◆ **ASSIGNMENT**: Below are the records; restate all of them exactly.

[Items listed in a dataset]
-- -- --

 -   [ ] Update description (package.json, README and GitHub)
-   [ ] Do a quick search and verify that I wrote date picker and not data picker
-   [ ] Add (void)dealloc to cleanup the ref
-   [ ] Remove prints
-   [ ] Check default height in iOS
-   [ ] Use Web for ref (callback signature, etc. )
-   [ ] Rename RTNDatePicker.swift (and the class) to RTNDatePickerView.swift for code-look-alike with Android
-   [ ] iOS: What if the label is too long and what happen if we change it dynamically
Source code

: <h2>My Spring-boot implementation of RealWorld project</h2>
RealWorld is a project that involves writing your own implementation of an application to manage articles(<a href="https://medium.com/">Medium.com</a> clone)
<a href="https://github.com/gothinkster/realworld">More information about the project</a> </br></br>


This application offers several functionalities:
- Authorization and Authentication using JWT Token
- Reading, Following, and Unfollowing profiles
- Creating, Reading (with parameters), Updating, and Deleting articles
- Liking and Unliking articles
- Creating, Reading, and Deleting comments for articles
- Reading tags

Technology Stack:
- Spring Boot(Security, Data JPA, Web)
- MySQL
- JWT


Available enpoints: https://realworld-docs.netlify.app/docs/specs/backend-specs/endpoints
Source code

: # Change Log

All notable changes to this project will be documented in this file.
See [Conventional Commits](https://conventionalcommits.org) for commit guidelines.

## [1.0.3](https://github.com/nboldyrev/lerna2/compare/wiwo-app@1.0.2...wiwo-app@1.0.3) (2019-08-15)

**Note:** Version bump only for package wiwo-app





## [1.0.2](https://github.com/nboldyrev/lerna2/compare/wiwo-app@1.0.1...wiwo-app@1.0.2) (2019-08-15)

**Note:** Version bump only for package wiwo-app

-- -- --

◆ **ANSWER TO THE EXERCISE**:
 -   [ ] Update description (package.json, README and GitHub)
-   [ ] Do a quick search and verify that I wrote date picker and not data picker
-   [ ] Add (void)dealloc to cleanup the ref
-   [ ] Remove prints
-   [ ] Check default height in iOS
-   [ ] Use Web for ref (callback signature, etc. )
-   [ ] Rename RTNDatePicker.swift (and the class) to RTNDatePickerView.swift for code-look-alike with Android
-   [ ] iOS: What if the label is too long and what happen if we change it dynamically
Source code

: <h2>My Spring-boot implementation of RealWorld project</h2>
RealWorld is a project that involves writing your own implementation of an application to manage articles(<a href="https://medium.com/">Medium.com</a> clone)
<a href="https://github.com/gothinkster/realworld">More information about the project</a> </br></br>


This application offers several functionalities:
- Authorization and Authentication using JWT Token
- Reading, Following, and Unfollowing profiles
- Creating, Reading (with parameters), Updating, and Deleting articles
- Liking and Unliking articles
- Creating, Reading, and Deleting comments for articles
- Reading tags

Technology Stack:
- Spring Boot(Security, Data JPA, Web)
- MySQL
- JWT


Available enpoints: https://realworld-docs.netlify.app/docs/specs/backend-specs/endpoints
Source code

: # Change Log

All notable changes to this project will be documented in this file.
See [Conventional Commits](https://conventionalcommits.org) for commit guidelines.

## [1.0.3](https://github.com/nboldyrev/lerna2/compare/wiwo-app@1.0.2...wiwo-app@1.0.3) (2019-08-15)

**Note:** Version bump only for package wiwo-app





## [1.0.2](https://github.com/nboldyrev/lerna2/compare/wiwo-app@1.0.1...wiwo-app@1.0.2) (2019-08-15)

**Note:** Version bump only for package wiwo-app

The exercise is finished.